## Data under study
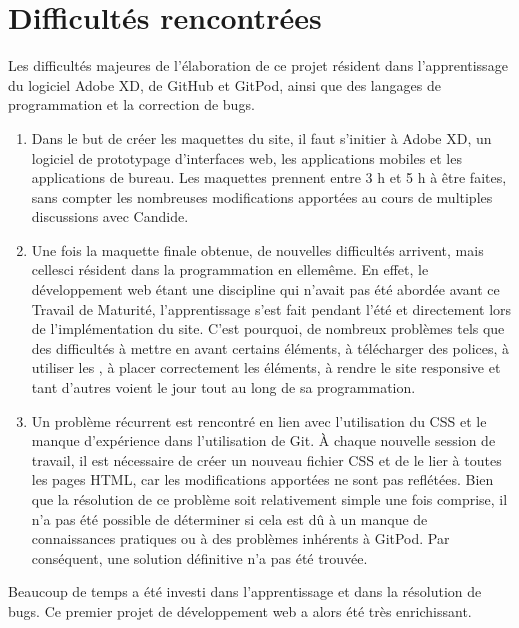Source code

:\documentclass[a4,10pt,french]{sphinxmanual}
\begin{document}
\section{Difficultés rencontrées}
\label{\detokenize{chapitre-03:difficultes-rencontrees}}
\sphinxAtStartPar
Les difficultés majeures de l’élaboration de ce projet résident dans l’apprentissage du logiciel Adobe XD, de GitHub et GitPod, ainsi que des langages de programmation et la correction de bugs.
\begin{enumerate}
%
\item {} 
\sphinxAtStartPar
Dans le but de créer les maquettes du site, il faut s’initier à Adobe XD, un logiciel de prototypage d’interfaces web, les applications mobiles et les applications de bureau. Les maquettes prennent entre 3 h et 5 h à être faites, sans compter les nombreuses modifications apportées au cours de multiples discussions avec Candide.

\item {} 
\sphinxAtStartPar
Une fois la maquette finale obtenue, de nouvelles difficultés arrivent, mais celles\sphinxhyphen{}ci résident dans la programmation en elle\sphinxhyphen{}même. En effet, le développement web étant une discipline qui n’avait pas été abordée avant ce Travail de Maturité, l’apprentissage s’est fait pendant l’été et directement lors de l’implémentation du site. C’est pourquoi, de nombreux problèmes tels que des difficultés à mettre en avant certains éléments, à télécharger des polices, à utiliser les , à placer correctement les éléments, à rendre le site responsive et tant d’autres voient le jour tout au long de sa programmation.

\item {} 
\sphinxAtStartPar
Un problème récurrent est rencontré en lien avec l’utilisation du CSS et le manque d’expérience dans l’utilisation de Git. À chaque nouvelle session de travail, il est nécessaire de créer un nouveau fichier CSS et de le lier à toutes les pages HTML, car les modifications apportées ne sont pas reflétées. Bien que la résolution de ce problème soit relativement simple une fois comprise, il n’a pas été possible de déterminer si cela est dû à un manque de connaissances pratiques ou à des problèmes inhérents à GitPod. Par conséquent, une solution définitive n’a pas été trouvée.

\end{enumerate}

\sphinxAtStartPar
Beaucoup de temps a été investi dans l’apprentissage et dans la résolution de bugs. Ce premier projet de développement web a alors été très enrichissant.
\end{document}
==
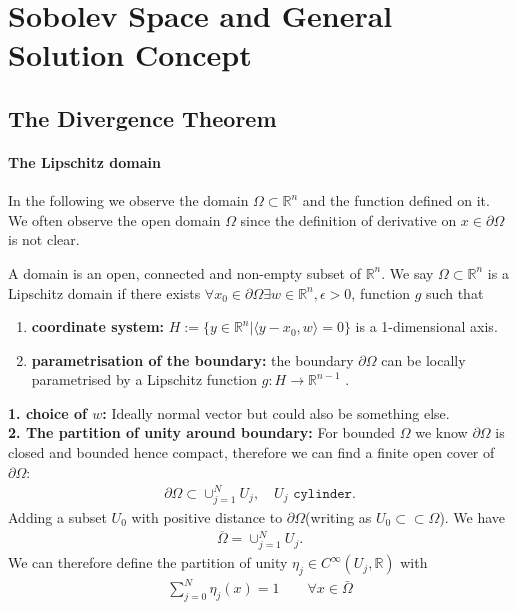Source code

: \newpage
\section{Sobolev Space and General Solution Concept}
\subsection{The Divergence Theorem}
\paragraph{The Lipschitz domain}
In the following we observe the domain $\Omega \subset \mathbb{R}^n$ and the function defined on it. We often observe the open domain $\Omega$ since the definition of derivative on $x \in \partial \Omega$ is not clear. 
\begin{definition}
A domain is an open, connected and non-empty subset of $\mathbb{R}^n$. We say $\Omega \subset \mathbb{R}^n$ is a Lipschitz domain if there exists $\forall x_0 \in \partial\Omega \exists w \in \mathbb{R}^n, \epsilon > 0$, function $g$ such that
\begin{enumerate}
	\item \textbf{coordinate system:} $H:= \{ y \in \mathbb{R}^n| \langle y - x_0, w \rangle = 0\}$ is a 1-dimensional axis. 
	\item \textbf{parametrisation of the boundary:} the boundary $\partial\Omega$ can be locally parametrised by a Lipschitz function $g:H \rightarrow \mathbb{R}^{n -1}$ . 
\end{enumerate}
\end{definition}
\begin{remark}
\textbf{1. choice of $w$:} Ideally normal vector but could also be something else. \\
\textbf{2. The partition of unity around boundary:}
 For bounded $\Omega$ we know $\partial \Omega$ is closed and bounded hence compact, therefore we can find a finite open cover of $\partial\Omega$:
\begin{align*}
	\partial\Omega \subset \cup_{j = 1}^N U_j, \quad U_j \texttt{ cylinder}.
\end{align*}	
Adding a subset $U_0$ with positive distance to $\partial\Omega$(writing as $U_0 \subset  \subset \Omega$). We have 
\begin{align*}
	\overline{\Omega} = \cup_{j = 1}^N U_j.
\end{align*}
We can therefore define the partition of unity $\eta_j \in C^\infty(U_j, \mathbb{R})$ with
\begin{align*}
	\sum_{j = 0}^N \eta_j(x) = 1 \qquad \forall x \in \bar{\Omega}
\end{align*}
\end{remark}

## Problem requirements
Only lines that hold the string "Omega" belong in the answer, so copy every one of them from the records.

## Solution for this exercise
In the following we observe the domain $\Omega \subset \mathbb{R}^n$ and the function defined on it. We often observe the open domain $\Omega$ since the definition of derivative on $x \in \partial \Omega$ is not clear. 
A domain is an open, connected and non-empty subset of $\mathbb{R}^n$. We say $\Omega \subset \mathbb{R}^n$ is a Lipschitz domain if there exists $\forall x_0 \in \partial\Omega \exists w \in \mathbb{R}^n, \epsilon > 0$, function $g$ such that
	\item \textbf{parametrisation of the boundary:} the boundary $\partial\Omega$ can be locally parametrised by a Lipschitz function $g:H \rightarrow \mathbb{R}^{n -1}$ . 
 For bounded $\Omega$ we know $\partial \Omega$ is closed and bounded hence compact, therefore we can find a finite open cover of $\partial\Omega$:
	\partial\Omega \subset \cup_{j = 1}^N U_j, \quad U_j \texttt{ cylinder}.
Adding a subset $U_0$ with positive distance to $\partial\Omega$(writing as $U_0 \subset  \subset \Omega$). We have 
	\overline{\Omega} = \cup_{j = 1}^N U_j.
	\sum_{j = 0}^N \eta_j(x) = 1 \qquad \forall x \in \bar{\Omega}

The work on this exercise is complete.